Истеричный женский визг из соседней комнаты даже меня заставил вздрогнуть. Морган засуетилась, выпрыгнув из постели и отмахиваясь от меня, как от назойливой мухи. Она крепко зажмурилась и снова начала читать молитву, будто это могло спасти ее – не то от меня, не то от матери, которая уже начала барабанить в дверь.
– Ни с кем, матушка! Я просто молюсь перед сном!
Девочка бросила на меня робкий взгляд, и в нем была скорее мольба, чем ужас перед неизведанным.

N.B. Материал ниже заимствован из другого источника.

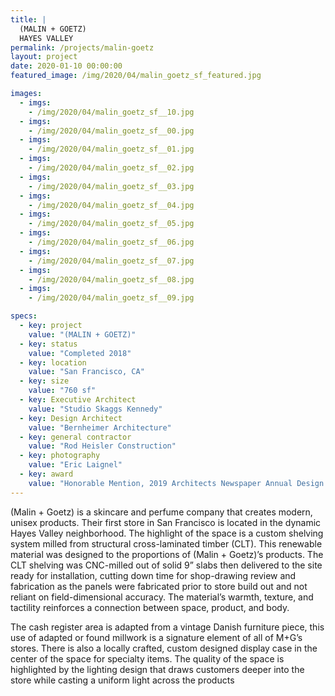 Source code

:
 ```yaml
---
title: |
  (MALIN + GOETZ)
  HAYES VALLEY
permalink: /projects/malin-goetz
layout: project
date: 2020-01-10 00:00:00
featured_image: /img/2020/04/malin_goetz_sf_featured.jpg

images:
  - imgs: 
    - /img/2020/04/malin_goetz_sf__10.jpg
  - imgs: 
    - /img/2020/04/malin_goetz_sf__00.jpg
  - imgs: 
    - /img/2020/04/malin_goetz_sf__01.jpg
  - imgs: 
    - /img/2020/04/malin_goetz_sf__02.jpg
  - imgs: 
    - /img/2020/04/malin_goetz_sf__03.jpg
  - imgs: 
    - /img/2020/04/malin_goetz_sf__04.jpg
  - imgs: 
    - /img/2020/04/malin_goetz_sf__05.jpg
  - imgs: 
    - /img/2020/04/malin_goetz_sf__06.jpg
  - imgs: 
    - /img/2020/04/malin_goetz_sf__07.jpg
  - imgs: 
    - /img/2020/04/malin_goetz_sf__08.jpg
  - imgs: 
    - /img/2020/04/malin_goetz_sf__09.jpg

specs:
  - key: project
    value: "(MALIN + GOETZ)"
  - key: status
    value: "Completed 2018"
  - key: location
    value: "San Francisco, CA"
  - key: size
    value: "760 sf"
  - key: Executive Architect
    value: "Studio Skaggs Kennedy"
  - key: Design Architect
    value: "Bernheimer Architecture"
  - key: general contractor
    value: "Rod Heisler Construction"
  - key: photography
    value: "Eric Laignel"
  - key: award
    value: "Honorable Mention, 2019 Architects Newspaper Annual Design Awards"
---
```


(Malin + Goetz) is a skincare and perfume company that creates modern, unisex products.  Their first store in San Francisco is located in the dynamic Hayes Valley neighborhood. The highlight of the space is a custom shelving system milled from structural cross-laminated timber (CLT). This renewable material was designed to the proportions of (Malin + Goetz)’s products.  The CLT shelving was CNC-milled out of solid 9” slabs then delivered to the site ready for installation, cutting down time for shop-drawing review and fabrication as the panels were fabricated prior to store build out and not reliant on field-dimensional accuracy. The material’s warmth, texture, and tactility reinforces a connection between space, product, and body.

The cash register area is adapted from a vintage Danish furniture piece, this use of adapted or found millwork is a signature element of all of M+G’s stores.  There is also a locally crafted, custom designed display case in the center of the space for specialty items.  The quality of the space is highlighted by the lighting design that draws customers deeper into the store while casting a uniform light across the products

Я потянулась к ней, пытаясь задержаться в этом странном доме еще хоть на мгновение, но в следующую секунду меня втолкнуло обратно в родное тело.
Я распахнула глаза и отскочила от Тюльпаны.
– Ну что? – спросила та. – Увидела, кого нам искать?
– Это ребенок. Но не только я ее видела. – Губы пересохли, и я схватила со стола графин с минеральной водой, жадно осушая его: после астральных проекций в горле саднило нещадно. – Она меня тоже.
– Что? Это невозможно…
– Для нее нет ничего невозможного.
Мы обе обернулись на гримов, скалящихся так злорадно, что сомнений не оставалось.
– Вы знаете куда больше, чем говорите, – поняла я, и судя по тому, как навострились их уши, это было правдой. Они были слишком злы на меня за многомесячное заточение, чтобы так просто захотеть помогать.
– Ты видела особенную ведьму, – лукаво улыбнулся Эго, виляя хвостом. – И, можешь поверить, она тебе пригодится.
– Если, конечно, тебя не опередят, – подхватил Блуд.
– Тебе нужно найти ее первой. Ведь песнь Эхоудин слышат все Верховные… – напомнил Спор.
– Поспеши, иначе будешь кусать локти до конца своих дней. Эх, если бы она родилась раньше, чем мы выбрали тебя! – фыркнул Эго, и я уже собиралась швырнуть в него печеной грушей, которую схватила с блюда, как он исчез, растаяв дымкой.
Мы с Тюльпаной остались вдвоем: я – погруженная в себя и озадаченная, она – как всегда, равнодушная, грызущая слоеную булочку.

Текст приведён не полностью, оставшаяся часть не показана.